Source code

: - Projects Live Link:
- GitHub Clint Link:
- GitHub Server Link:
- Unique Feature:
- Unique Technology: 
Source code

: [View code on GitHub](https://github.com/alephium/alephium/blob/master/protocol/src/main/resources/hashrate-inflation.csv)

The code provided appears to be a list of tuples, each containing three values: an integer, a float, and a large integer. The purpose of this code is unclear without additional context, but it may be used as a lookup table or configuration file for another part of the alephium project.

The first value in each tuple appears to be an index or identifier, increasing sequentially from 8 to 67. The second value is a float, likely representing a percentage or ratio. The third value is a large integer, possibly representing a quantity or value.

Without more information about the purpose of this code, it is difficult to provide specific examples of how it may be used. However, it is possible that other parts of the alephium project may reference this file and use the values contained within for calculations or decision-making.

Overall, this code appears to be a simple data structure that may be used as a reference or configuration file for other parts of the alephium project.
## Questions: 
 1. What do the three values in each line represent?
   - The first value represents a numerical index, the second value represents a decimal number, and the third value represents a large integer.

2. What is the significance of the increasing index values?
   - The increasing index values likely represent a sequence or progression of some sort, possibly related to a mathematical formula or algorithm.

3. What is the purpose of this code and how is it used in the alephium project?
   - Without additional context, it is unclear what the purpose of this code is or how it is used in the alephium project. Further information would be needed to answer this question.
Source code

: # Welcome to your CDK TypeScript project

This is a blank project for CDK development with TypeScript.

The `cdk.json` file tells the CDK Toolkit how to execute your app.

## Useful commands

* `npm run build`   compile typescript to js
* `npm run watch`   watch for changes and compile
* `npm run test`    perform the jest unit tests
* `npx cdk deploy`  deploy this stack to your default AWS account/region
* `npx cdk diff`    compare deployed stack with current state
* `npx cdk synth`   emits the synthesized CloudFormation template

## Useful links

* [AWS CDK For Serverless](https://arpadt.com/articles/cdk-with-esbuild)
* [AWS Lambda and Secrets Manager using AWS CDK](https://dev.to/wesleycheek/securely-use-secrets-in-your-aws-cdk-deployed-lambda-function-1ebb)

TASK DETAILS: Scan the material for the string "stack". Copy each line where it appears.

WRITTEN RESPONSE:
* `npx cdk deploy`  deploy this stack to your default AWS account/region
* `npx cdk diff`    compare deployed stack with current state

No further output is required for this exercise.